Поэзия кончилась неизбежной прозой: тётя гнала меня в комнаты, стыдила за непричёсанную голову, а тут входила Филомелла с объявлением, что Диомед ждёт меня доить Бианку, и я начинала радостно метаться от туалетного стола к умывальнику, и, наконец, умытая, причёсанная, путаясь и завязывая на ходу длинные ленты белого капотика, я бежала вниз, и начинался новый час моей жизни, час смеха, весёлых слов, которыми я перебрасывалась с козлятником и его братишкой. Молоко Бианки оставляло мне на губах белые, пенистые усы, над которыми, в свою очередь, хохотали все, и я больше всех.
Но я сказала уже, Маня, со времени приезда Льва Андреевича, дни шли, и во мне, и кругом меня всё изменилось. Мы чуть не каждый день предпринимали с Каргиным какие-нибудь экскурсии, иногда с нами была тётя, иногда собиралась целая компания. Мне теперь всегда было некогда, и я часто бывала не в духе. Правда всё, что огорчало меня, были такие мелочи, что в сущности на них не надо было бы обращать внимания, но я не могла. Это были песчинки, попадавшие в башмак, и, будь я воспитана проще, надо было бы смеясь остановиться, снять башмак, вытряхнуть его и идти дальше, но… я одинаково стеснялась и снять башмак, и хромать, и потому с улыбкой переносила мелкие, но тем не менее мучительные уколы, которые в конце концов могут причинить даже раны.

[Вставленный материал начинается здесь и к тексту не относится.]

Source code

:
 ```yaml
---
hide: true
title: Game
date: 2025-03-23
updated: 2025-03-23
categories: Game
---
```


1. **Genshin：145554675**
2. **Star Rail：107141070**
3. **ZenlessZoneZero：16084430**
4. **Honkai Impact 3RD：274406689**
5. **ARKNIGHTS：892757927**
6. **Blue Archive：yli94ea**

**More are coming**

В Петербурге мы виделись сравнительно редко с Львом Андреевичем и при том, что называется «в свете», и я никогда не заметила, чтобы он грешил против закона savoir vivre[19]; напротив, ты сама находила его безукоризненным, — тут, в Неаполе, городе ультра демократическом все иностранцы ведут себя «запросто»; table d’hôte[20] и одна и та же плата в пансионе уравнивают все состояния и все слои общества. Ничто никого ни перед кем не обязывает, и вот Каргин, сохраняя весь внешний декорум hig lyf’а[21], предстал предо мною в совершенно новом виде. Он с какою-то непонятною жёлчною ненавистью к гидам и извозчикам, в каждой цене справлялся с Бедекером и ни за что не хотел, как он говорил, из принципа, платить ни гроша лишнего этим бандитам, а бандиты, в свою очередь, не признавали авторитета Бедекера, и ни одна прогулка, поездка не проходила без отвратительных, унизительных для моего самолюбия пререканий и жалоб, доводивших иногда спорящих до вмешательства полиции. Голоса разумеется, разделялись: дамы становились на мою сторону — молчаливого протеста, мужчины поддерживали Каргина и радовались энергии проучить этих зазнавшихся лаццарони. Ясно и спокойно Лев Андреевич доказывал мне правильность своих поступков и даже своё великодушие, потому что, убедив итальянцев, что его ограбить нельзя, он давал им лишнее, но уже от себя как награду, а не как вырванную у него «дань глупости».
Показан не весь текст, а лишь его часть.